### Instructions for the task
From the data below, return each line in which the string "newcommand" is found.

Saved entries
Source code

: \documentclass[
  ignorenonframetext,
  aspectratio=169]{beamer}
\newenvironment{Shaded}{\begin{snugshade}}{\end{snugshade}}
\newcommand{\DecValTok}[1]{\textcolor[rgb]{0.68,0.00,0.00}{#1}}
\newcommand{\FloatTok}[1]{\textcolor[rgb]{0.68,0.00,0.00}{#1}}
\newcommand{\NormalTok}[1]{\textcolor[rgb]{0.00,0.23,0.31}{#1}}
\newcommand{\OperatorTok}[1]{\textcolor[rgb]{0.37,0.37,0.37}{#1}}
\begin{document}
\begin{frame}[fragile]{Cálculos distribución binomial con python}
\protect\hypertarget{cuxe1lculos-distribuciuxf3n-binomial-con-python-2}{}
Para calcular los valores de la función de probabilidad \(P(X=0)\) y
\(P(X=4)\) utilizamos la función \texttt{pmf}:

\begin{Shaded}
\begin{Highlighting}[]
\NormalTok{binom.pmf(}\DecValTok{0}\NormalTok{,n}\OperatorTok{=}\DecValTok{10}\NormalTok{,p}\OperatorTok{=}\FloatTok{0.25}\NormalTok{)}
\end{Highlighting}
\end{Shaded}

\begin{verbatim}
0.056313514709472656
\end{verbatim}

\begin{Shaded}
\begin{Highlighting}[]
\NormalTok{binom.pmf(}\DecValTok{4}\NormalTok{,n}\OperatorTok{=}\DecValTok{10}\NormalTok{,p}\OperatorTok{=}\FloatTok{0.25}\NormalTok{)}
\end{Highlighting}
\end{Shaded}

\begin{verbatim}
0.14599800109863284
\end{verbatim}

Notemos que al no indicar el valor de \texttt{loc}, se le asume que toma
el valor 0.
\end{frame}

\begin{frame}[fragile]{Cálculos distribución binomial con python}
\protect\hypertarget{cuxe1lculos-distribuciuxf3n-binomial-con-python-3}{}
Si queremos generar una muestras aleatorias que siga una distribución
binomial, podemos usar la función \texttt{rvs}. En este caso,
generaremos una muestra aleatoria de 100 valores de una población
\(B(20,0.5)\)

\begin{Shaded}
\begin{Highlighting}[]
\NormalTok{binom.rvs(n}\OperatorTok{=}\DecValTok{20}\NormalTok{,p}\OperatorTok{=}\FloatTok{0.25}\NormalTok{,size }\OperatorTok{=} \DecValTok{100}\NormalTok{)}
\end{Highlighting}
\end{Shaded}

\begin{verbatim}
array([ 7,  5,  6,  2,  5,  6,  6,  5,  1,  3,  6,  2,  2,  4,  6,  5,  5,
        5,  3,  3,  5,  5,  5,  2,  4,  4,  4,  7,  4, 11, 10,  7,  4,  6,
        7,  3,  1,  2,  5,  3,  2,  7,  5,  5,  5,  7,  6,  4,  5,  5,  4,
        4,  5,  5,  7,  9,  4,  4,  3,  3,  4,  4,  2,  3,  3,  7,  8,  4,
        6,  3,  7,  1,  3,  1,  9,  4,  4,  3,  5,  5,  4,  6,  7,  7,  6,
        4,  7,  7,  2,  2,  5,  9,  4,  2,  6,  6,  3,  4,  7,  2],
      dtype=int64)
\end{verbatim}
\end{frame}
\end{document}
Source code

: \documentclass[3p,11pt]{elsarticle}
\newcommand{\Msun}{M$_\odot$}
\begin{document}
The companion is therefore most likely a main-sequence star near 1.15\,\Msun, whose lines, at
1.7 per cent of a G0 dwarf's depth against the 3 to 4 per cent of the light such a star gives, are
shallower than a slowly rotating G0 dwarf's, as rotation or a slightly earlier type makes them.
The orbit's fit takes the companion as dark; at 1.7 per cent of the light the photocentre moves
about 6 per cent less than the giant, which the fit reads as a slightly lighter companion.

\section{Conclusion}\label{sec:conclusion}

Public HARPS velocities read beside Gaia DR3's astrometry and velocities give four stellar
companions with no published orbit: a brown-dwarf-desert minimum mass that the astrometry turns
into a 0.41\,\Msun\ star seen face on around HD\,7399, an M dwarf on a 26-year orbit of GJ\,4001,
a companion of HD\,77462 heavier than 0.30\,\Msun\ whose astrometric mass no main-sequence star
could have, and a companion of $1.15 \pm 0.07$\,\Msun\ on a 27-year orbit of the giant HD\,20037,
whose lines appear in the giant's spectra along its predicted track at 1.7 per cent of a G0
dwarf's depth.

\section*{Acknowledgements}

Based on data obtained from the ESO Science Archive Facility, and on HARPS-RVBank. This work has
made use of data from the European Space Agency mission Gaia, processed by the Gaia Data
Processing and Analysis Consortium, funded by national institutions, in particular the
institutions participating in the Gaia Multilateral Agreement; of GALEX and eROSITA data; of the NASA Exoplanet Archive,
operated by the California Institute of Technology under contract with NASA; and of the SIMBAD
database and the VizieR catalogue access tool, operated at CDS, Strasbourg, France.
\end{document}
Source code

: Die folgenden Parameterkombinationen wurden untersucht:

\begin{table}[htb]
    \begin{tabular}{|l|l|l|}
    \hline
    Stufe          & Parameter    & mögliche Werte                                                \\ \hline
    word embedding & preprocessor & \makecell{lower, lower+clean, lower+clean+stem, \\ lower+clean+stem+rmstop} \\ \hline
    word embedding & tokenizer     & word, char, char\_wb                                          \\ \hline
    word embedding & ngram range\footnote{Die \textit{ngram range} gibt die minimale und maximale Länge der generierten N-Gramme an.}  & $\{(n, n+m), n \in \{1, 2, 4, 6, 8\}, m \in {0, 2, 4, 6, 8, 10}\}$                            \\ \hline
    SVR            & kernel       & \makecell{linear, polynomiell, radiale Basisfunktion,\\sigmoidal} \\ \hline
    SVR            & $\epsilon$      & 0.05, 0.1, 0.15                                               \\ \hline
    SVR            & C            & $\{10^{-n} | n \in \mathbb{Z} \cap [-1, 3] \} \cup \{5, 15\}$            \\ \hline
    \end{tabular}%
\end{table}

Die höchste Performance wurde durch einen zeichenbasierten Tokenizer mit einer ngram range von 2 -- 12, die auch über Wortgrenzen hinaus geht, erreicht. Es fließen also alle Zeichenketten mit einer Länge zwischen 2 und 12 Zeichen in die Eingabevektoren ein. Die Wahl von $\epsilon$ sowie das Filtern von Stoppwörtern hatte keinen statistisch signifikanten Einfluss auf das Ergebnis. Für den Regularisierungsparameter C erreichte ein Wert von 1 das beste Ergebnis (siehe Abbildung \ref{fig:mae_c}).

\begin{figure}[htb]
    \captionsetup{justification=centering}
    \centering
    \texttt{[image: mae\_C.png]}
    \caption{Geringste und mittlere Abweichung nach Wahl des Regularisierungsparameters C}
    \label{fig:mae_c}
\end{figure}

### Task solution
\newcommand{\DecValTok}[1]{\textcolor[rgb]{0.68,0.00,0.00}{#1}}
\newcommand{\FloatTok}[1]{\textcolor[rgb]{0.68,0.00,0.00}{#1}}
\newcommand{\NormalTok}[1]{\textcolor[rgb]{0.00,0.23,0.31}{#1}}
\newcommand{\OperatorTok}[1]{\textcolor[rgb]{0.37,0.37,0.37}{#1}}
\newcommand{\Msun}{M$_\odot$}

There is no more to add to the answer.